TASK ITEM → Provide the number of lines in the records that hold the string "this", without any other words.
╭─ RAW DATA
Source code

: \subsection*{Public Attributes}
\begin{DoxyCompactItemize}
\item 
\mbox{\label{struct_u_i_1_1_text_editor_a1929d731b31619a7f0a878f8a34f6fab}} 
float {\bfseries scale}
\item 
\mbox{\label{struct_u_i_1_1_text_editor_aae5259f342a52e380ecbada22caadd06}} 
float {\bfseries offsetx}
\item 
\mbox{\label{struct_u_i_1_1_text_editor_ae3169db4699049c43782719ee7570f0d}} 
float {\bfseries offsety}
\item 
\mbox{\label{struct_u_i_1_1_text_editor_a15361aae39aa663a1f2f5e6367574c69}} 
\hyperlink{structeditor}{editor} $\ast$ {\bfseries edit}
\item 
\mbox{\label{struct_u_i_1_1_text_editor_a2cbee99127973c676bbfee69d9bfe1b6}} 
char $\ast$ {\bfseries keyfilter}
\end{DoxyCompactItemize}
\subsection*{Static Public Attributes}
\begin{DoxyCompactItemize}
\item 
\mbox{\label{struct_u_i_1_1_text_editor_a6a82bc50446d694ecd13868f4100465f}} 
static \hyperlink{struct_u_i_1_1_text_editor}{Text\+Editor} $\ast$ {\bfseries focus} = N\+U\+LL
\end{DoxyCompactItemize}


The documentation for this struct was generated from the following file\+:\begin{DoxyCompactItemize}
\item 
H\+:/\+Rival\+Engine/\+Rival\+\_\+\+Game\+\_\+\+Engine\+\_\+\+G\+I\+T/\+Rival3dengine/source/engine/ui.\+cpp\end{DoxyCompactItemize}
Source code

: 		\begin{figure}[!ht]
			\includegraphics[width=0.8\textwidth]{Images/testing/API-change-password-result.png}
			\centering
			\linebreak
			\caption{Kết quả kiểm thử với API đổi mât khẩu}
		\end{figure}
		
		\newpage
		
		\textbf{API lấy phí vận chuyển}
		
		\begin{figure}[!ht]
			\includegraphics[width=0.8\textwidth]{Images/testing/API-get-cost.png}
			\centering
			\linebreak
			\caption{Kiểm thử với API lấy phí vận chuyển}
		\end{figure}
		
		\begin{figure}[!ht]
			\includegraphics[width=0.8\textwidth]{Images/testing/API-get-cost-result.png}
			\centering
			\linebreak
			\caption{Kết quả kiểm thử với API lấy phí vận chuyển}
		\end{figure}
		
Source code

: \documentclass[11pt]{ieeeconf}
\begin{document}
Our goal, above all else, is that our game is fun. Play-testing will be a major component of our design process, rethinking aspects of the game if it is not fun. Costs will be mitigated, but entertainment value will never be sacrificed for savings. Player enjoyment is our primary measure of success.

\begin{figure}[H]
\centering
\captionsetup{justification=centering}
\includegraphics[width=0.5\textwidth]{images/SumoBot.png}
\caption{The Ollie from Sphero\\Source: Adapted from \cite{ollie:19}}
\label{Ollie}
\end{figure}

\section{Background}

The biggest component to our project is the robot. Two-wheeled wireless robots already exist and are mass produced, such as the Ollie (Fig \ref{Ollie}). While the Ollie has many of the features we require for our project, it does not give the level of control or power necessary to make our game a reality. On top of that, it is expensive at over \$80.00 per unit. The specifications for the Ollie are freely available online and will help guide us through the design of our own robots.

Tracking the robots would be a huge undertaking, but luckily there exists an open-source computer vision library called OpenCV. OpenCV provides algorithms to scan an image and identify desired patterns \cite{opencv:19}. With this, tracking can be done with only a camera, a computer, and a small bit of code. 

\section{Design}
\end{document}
╰─
TASK SOLUTION → 2